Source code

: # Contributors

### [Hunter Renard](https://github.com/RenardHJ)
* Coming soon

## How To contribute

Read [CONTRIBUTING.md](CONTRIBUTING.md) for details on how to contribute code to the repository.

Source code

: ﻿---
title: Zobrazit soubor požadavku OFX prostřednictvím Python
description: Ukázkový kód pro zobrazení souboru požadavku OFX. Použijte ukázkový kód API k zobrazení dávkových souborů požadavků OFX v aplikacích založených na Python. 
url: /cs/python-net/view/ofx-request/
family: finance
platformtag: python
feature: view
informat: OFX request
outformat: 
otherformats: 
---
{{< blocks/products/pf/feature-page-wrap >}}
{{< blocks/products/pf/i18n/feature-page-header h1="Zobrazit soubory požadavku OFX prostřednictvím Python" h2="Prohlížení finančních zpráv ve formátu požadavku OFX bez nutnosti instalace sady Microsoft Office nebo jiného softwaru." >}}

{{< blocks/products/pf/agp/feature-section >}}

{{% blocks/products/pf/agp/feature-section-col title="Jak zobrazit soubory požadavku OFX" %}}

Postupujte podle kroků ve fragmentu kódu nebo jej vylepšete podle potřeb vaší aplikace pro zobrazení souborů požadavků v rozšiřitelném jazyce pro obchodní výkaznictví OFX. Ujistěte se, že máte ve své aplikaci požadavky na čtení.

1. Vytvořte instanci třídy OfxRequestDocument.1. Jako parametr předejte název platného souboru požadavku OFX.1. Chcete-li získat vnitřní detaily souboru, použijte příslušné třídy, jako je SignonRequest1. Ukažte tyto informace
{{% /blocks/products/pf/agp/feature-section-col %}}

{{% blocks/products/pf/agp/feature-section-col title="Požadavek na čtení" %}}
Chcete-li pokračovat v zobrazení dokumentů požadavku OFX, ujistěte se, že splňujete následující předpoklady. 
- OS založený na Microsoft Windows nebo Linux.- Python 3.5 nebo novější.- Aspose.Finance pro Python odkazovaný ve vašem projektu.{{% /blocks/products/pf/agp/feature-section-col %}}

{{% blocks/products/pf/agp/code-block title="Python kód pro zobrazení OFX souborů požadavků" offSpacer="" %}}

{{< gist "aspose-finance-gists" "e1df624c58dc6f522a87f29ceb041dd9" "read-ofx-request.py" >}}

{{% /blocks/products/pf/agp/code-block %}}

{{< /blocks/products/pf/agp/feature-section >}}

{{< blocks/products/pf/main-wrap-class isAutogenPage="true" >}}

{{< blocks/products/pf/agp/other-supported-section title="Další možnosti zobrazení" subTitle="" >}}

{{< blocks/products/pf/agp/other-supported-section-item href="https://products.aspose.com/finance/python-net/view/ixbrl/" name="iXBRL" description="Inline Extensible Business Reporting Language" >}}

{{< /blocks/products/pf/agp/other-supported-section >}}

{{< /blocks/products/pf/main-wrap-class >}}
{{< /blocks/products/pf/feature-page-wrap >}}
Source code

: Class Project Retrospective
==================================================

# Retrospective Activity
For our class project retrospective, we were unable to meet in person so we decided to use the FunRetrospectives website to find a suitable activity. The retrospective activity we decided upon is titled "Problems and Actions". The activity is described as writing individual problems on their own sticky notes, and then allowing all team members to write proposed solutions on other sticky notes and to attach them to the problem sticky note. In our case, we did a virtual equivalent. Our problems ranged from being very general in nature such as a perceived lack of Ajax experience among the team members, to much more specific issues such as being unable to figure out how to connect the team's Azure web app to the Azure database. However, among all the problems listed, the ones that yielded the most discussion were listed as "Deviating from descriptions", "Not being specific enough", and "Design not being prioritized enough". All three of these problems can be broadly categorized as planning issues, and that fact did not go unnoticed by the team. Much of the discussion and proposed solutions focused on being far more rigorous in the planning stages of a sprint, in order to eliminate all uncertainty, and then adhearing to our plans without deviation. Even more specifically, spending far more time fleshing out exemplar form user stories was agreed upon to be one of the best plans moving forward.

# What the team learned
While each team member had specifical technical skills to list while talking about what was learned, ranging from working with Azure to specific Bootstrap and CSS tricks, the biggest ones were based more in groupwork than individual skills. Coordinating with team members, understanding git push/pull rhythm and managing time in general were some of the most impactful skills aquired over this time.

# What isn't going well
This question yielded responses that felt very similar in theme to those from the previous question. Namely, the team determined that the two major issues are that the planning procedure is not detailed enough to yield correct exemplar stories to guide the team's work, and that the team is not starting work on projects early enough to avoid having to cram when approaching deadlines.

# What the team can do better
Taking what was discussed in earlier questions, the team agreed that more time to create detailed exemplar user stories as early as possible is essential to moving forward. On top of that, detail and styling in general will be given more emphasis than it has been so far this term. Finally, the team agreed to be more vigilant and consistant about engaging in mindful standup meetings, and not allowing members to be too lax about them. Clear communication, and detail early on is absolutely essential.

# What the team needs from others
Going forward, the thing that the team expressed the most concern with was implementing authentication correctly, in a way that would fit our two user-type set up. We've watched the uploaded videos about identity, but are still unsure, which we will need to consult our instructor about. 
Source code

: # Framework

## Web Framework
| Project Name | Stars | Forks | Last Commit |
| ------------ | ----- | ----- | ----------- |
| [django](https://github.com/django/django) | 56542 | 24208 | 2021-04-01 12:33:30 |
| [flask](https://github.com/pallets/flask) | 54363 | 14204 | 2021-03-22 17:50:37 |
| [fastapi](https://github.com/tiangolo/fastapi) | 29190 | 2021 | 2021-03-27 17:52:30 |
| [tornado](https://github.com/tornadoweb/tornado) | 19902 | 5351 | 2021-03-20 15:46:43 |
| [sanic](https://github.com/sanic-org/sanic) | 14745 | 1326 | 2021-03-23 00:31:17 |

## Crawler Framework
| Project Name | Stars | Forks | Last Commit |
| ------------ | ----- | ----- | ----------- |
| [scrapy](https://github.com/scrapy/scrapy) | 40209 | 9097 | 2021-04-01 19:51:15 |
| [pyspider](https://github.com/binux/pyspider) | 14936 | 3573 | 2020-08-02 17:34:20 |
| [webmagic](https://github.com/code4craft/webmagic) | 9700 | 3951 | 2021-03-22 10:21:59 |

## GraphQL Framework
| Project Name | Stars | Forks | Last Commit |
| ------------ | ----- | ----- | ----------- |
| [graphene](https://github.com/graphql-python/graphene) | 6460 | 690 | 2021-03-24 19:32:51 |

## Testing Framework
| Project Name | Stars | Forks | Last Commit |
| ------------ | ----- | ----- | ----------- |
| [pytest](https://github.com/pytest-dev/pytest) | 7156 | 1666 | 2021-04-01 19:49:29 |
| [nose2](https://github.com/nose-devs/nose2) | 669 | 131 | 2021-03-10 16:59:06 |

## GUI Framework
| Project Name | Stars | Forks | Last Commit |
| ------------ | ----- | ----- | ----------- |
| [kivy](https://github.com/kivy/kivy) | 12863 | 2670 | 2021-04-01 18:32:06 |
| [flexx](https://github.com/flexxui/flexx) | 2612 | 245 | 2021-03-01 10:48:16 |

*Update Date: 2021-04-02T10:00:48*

--*--

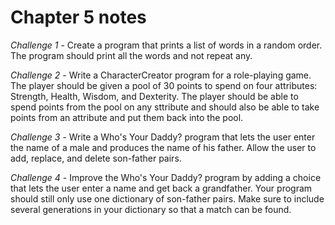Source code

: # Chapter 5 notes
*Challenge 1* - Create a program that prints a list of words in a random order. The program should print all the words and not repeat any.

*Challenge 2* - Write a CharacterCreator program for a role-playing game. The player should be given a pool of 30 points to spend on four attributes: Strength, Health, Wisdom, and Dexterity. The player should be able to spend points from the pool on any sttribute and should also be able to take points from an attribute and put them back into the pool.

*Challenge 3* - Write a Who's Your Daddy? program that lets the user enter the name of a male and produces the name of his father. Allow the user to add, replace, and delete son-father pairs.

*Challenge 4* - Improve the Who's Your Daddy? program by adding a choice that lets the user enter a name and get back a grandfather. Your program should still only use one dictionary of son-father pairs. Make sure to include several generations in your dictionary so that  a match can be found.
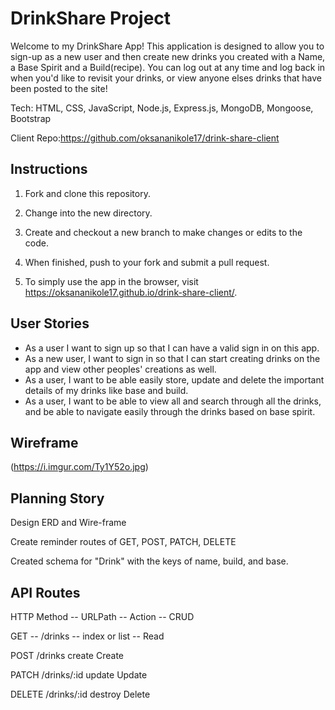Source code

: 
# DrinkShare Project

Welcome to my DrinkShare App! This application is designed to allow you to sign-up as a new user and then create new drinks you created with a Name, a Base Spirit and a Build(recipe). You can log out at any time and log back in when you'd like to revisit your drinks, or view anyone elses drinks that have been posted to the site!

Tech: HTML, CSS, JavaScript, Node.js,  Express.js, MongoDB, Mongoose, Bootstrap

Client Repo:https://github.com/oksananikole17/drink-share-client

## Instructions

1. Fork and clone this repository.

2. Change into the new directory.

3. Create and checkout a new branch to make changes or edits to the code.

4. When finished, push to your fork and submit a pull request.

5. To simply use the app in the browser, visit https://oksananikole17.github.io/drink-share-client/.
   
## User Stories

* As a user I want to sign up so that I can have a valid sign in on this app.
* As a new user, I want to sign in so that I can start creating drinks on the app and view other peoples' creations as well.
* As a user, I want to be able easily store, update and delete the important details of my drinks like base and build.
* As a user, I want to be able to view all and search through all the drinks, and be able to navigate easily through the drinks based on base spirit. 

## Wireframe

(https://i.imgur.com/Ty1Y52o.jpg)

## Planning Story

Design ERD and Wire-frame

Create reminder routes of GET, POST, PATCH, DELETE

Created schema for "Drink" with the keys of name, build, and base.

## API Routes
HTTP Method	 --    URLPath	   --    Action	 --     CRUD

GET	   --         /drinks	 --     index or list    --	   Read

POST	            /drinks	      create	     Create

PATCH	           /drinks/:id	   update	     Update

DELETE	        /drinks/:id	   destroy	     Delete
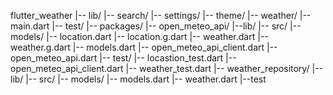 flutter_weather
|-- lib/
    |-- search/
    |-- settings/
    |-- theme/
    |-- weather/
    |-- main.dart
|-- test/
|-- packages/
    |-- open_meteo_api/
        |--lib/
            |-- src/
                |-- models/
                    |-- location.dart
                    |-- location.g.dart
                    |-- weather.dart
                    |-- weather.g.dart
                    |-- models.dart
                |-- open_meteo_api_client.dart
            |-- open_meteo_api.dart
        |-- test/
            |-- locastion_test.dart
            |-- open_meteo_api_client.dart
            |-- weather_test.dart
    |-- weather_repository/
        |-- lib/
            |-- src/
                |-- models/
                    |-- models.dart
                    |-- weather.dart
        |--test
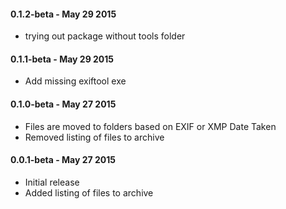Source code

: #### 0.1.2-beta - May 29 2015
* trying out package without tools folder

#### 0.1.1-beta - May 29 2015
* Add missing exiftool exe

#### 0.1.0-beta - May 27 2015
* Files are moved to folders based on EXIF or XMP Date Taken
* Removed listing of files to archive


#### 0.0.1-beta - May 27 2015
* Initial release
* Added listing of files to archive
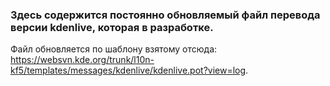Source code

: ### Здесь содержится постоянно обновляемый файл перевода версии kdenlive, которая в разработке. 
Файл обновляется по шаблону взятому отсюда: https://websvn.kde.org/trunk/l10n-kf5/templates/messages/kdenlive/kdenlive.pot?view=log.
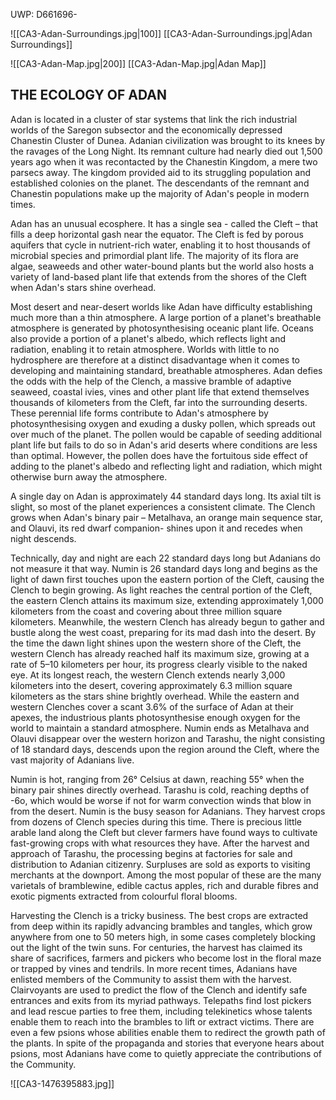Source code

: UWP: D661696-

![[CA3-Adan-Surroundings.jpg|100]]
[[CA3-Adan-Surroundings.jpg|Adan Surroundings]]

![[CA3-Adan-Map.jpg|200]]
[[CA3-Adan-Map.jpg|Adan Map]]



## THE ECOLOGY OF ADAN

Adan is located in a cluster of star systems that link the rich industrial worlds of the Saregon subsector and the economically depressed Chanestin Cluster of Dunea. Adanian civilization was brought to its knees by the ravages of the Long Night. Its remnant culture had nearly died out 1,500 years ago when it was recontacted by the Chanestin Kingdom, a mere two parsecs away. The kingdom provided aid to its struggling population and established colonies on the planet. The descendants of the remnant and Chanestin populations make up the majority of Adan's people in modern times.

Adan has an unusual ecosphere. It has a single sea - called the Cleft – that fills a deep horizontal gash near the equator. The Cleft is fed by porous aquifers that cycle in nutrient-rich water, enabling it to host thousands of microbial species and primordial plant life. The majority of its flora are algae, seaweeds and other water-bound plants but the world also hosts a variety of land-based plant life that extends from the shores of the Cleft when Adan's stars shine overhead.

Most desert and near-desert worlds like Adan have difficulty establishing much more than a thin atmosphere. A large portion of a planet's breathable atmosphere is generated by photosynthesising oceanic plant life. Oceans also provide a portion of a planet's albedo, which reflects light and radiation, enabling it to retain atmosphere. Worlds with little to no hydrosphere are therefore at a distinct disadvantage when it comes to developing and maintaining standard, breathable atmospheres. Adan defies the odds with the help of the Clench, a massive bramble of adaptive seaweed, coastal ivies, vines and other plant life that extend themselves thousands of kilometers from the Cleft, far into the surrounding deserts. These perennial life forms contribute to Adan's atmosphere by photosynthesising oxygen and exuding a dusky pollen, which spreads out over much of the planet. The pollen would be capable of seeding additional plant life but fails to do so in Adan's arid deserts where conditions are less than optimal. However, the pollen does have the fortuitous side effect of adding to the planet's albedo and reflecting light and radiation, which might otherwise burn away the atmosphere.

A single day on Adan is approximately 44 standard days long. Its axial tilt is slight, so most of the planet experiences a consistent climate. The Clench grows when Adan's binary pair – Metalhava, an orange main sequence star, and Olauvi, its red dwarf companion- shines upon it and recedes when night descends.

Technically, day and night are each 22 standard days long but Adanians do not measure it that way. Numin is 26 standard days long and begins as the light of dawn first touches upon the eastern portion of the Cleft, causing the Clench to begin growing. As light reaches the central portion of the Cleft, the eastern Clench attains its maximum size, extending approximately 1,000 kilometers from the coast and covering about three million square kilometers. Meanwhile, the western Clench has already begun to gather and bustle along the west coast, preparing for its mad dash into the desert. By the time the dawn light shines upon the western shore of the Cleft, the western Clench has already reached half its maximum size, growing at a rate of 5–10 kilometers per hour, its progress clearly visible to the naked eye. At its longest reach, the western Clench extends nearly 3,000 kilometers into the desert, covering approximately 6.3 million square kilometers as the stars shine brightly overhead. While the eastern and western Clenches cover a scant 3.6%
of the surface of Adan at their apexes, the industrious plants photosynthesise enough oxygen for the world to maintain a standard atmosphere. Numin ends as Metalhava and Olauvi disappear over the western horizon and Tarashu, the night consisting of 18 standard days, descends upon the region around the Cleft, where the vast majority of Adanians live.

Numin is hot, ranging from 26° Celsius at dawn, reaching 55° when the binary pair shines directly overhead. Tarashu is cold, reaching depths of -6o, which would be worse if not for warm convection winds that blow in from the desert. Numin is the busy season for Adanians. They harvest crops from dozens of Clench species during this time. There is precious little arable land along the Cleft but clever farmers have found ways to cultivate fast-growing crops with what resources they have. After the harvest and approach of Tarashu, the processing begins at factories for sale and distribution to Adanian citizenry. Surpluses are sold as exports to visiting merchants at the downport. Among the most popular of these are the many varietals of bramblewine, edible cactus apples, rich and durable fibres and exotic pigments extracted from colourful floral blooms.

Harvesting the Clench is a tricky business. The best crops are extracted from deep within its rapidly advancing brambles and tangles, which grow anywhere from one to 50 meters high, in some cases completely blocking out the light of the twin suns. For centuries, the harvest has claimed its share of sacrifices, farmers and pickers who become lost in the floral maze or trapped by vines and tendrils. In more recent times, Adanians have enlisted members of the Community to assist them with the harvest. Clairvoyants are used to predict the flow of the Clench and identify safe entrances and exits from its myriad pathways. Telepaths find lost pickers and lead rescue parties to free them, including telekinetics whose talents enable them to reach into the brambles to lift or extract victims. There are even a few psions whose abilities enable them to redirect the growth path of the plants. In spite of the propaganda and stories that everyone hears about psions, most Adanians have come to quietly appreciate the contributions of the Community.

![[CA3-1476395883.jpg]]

--*--

_Task requirements_
Where does "details" appear in the records above? Copy each line that holds it.

_Response_
Read [CONTRIBUTING.md](CONTRIBUTING.md) for details on how to contribute code to the repository.
* As a user, I want to be able easily store, update and delete the important details of my drinks like base and build.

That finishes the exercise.